Before: John O’Kane, Vice-Chair; Harold McNeely, Vice-Chair; and Peter Koroneos, Member.
Appearances:
David Wilson, counsel for Dairy Farmers of Ontario
Julie Mouris, counsel for Dairy Farmers of Ontario
James McIlroy, counsel for the Appellant 1048547 Ontario Inc. (Skotidakis Goat Farm)
DECISION
On December 16, 2019, the Tribunal released a decision regarding an interlocutory motion by the Respondent Dairy Farmers of Ontario (“DFO”) to define the statutory stay in this appeal. At the January 10, 2020 continuation of this further interlocutory motion related to subsection 16(7) of the Ministry of Agriculture, Food and Rural Affairs Act (the “Act”) Mr. McIlroy advised that the December 16, 2019 decision contained an incorrect title of proceedings and description about his representation. Based on Mr. McIlroy’s submissions to the panel on this point, the title of proceedings will henceforth reflect there is a single Appellant being 1048547 Ontario Inc. (Skotidakis Goat Farm) and that Mr. McIlroy represents that Appellant only.

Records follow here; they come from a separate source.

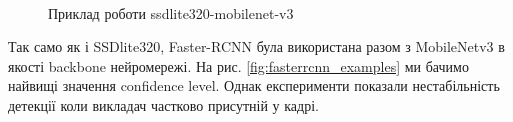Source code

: \begin{figure}[H]
    \centering
     \\
    \caption{Приклад роботи ssdlite320-mobilenet-v3
        \label{fig:ssdlite320_mobilenet-v3_examples}
    }
\end{figure}

Так само як і SSDlite320, Faster-RCNN була використана разом з MobileNetv3 в якості backbone нейромережі.
На рис. \ref{fig:fasterrcnn_examples} ми бачимо найвищі значення confidence level. Однак експерименти
показали нестабільність детекції коли викладач частково присутній у кадрі.

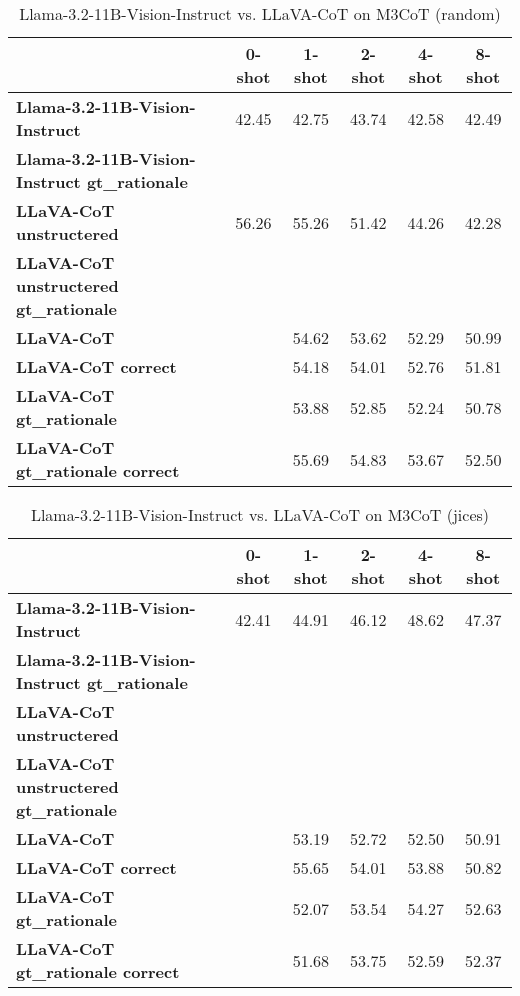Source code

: \begin{table}
\caption{Llama-3.2-11B-Vision-Instruct vs. LLaVA-CoT on M3CoT (random)}
\label{tab:Llama-3.2-11B-Vision-Instruct_M3CoT_TRAIN_random}
\begin{tabular}{lccccc}
\toprule
 & 0-shot & 1-shot & 2-shot & 4-shot & 8-shot \\
\midrule
\textbf{Llama-3.2-11B-Vision-Instruct} & 42.45 & 42.75 & 43.74 & 42.58 & 42.49 \\
\textbf{Llama-3.2-11B-Vision-Instruct gt\_rationale} &  &  &  &  &  \\
\textbf{LLaVA-CoT unstructered} & 56.26 & 55.26 & 51.42 & 44.26 & 42.28 \\
\textbf{LLaVA-CoT unstructered gt\_rationale} &  &  &  &  &  \\
\textbf{LLaVA-CoT} &  & 54.62 & 53.62 & 52.29 & 50.99 \\
\textbf{LLaVA-CoT correct} &  & 54.18 & 54.01 & 52.76 & 51.81 \\
\textbf{LLaVA-CoT gt\_rationale} &  & 53.88 & 52.85 & 52.24 & 50.78 \\
\textbf{LLaVA-CoT gt\_rationale correct} &  & 55.69 & 54.83 & 53.67 & 52.50 \\
\bottomrule
\end{tabular}
\end{table}


\begin{table}
\caption{Llama-3.2-11B-Vision-Instruct vs. LLaVA-CoT on M3CoT (jices)}
\label{tab:Llama-3.2-11B-Vision-Instruct_M3CoT_TRAIN_jices}
\begin{tabular}{lccccc}
\toprule
 & 0-shot & 1-shot & 2-shot & 4-shot & 8-shot \\
\midrule
\textbf{Llama-3.2-11B-Vision-Instruct} & 42.41 & 44.91 & 46.12 & 48.62 & 47.37 \\
\textbf{Llama-3.2-11B-Vision-Instruct gt\_rationale} &  &  &  &  &  \\
\textbf{LLaVA-CoT unstructered} &  &  &  &  &  \\
\textbf{LLaVA-CoT unstructered gt\_rationale} &  &  &  &  &  \\
\textbf{LLaVA-CoT} &  & 53.19 & 52.72 & 52.50 & 50.91 \\
\textbf{LLaVA-CoT correct} &  & 55.65 & 54.01 & 53.88 & 50.82 \\
\textbf{LLaVA-CoT gt\_rationale} &  & 52.07 & 53.54 & 54.27 & 52.63 \\
\textbf{LLaVA-CoT gt\_rationale correct} &  & 51.68 & 53.75 & 52.59 & 52.37 \\
\bottomrule
\end{tabular}
\end{table}


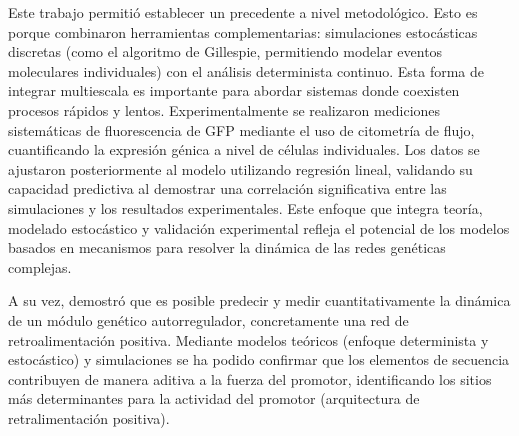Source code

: \documentclass[nochap]{config/ejercicios}
\begin{document}
Este trabajo permitió establecer un precedente a nivel metodológico. Esto es porque combinaron herramientas complementarias: simulaciones estocásticas discretas (como el algoritmo de Gillespie, permitiendo modelar eventos moleculares individuales) con el análisis determinista continuo. Esta forma de integrar multiescala es importante para abordar sistemas donde coexisten procesos rápidos y lentos. Experimentalmente se realizaron mediciones sistemáticas de fluorescencia de GFP mediante el uso de citometría de flujo, cuantificando la expresión génica a nivel de células individuales. Los datos se ajustaron posteriormente al modelo utilizando regresión lineal, validando su capacidad predictiva al demostrar una correlación significativa entre las simulaciones y los resultados experimentales. Este enfoque que integra teoría, modelado estocástico y validación experimental refleja el potencial de los modelos basados en mecanismos para resolver la dinámica de las redes genéticas complejas.


A su vez, demostró que es posible predecir y medir cuantitativamente la dinámica de un módulo genético autorregulador, concretamente una red de retroalimentación positiva. Mediante modelos teóricos (enfoque determinista y estocástico) y simulaciones se ha podido confirmar que los elementos de secuencia contribuyen de manera aditiva a la fuerza del promotor, identificando los sitios más determinantes para la actividad del promotor (arquitectura de retralimentación positiva).


\end{document}
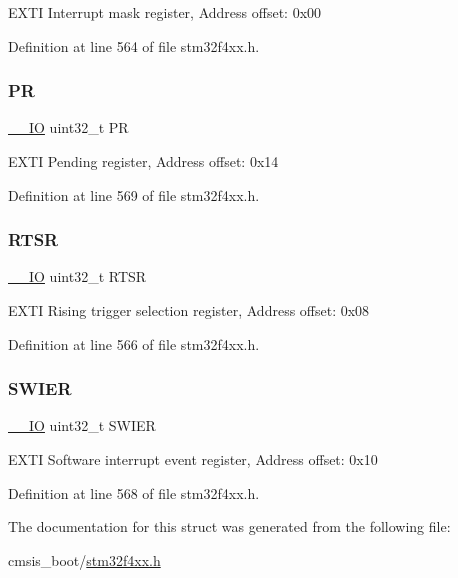 E\+X\+TI Interrupt mask register, Address offset\+: 0x00 

Definition at line 564 of file stm32f4xx.\+h.

\mbox{\label{struct_e_x_t_i___type_def_af8d25514079514d38c104402f46470af}} 
\subsubsection{\texorpdfstring{PR}{PR}}
{\footnotesize\ttfamily \hyperlink{group___c_m_s_i_s__core__definitions_gaec43007d9998a0a0e01faede4133d6be}{\+\_\+\+\_\+\+IO} uint32\+\_\+t PR}

E\+X\+TI Pending register, Address offset\+: 0x14 

Definition at line 569 of file stm32f4xx.\+h.

\mbox{\label{struct_e_x_t_i___type_def_a0d952a17455687d6e9053730d028fa1d}} 
\subsubsection{\texorpdfstring{R\+T\+SR}{RTSR}}
{\footnotesize\ttfamily \hyperlink{group___c_m_s_i_s__core__definitions_gaec43007d9998a0a0e01faede4133d6be}{\+\_\+\+\_\+\+IO} uint32\+\_\+t R\+T\+SR}

E\+X\+TI Rising trigger selection register, Address offset\+: 0x08 

Definition at line 566 of file stm32f4xx.\+h.

\mbox{\label{struct_e_x_t_i___type_def_a9eae93b6cc13d4d25e12f2224e2369c9}} 
\subsubsection{\texorpdfstring{S\+W\+I\+ER}{SWIER}}
{\footnotesize\ttfamily \hyperlink{group___c_m_s_i_s__core__definitions_gaec43007d9998a0a0e01faede4133d6be}{\+\_\+\+\_\+\+IO} uint32\+\_\+t S\+W\+I\+ER}

E\+X\+TI Software interrupt event register, Address offset\+: 0x10 

Definition at line 568 of file stm32f4xx.\+h.



The documentation for this struct was generated from the following file\+:\begin{DoxyCompactItemize}
\item 
cmsis\+\_\+boot/\hyperlink{stm32f4xx_8h}{stm32f4xx.\+h}\end{DoxyCompactItemize}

The current motion requires the Tribunal to interpret the meaning of subsection 16(7) of the Act and to determine if DFO has complied with its obligations under that subsection, and if not, what measures DFO must take to comply.
In the circumstances, the Tribunal is satisfied that DFO has complied with its obligations under subsection 16(7) of the Act and because of that, the motion is dismissed.
THE APPELLANT’S MOTION
The Appellant’s motion seeks an Order that the Tribunal reject a narrow interpretation of DFO’s subsection 16(7) obligations and that the Tribunal Order DFO to file with the Tribunal these eleven categories of documents:
All DFO correspondence with its auditors, including Ms. Maggie Straathof;
All documents regarding Ms. Maggie Straathof and her family DFO/Gay Lea Foods members, including Dick Straathof;
All relevant documents regarding correspondence, telephone calls, meetings, etc. between the DFO and its auditors, Ferguson + Mak LLP, regarding Skotidakis;
All relevant documents regarding correspondence, telephone calls, meetings, etc. between the DFO and its auditors, KPMG, regarding Skotidakis;
All relevant documents regarding correspondence, telephone calls, meetings, etc. between the DFO and the Canadian Dairy Commission, regarding Skotidakis;
All relevant documents regarding correspondence, telephone calls, meetings, etc. between the DFO and the Joint Audit Committee regarding the Skotidakis audits;
All relevant documents regarding correspondence, telephone calls, meetings, etc. between the DFO and the Dairy Farmers of Canada ("DFC") regarding Skotidakis;
All relevant documents regarding correspondence, telephone calls, meetings, etc. between the DFO and the Ontario Dairy Council ("ODC") regarding Skotidakis;
All relevant documents regarding correspondence, telephone calls, meetings, etc. between the DFO and the Ontario Farm Products Marketing Commission (the "Commission") regarding Skotidakis;
All relevant documents regarding correspondence, telephone calls, meetings, etc. between the Minister of Agriculture, Food and Rural Affairs or his officials, and the DFO or any of the DFO's lobbyists, regarding Skotidakis; and
All relevant documents regarding correspondence, telephone calls, meetings, etc. between the DFO and other Ontario Processors, including Gay Lea Foods, regarding audits and Skotidakis.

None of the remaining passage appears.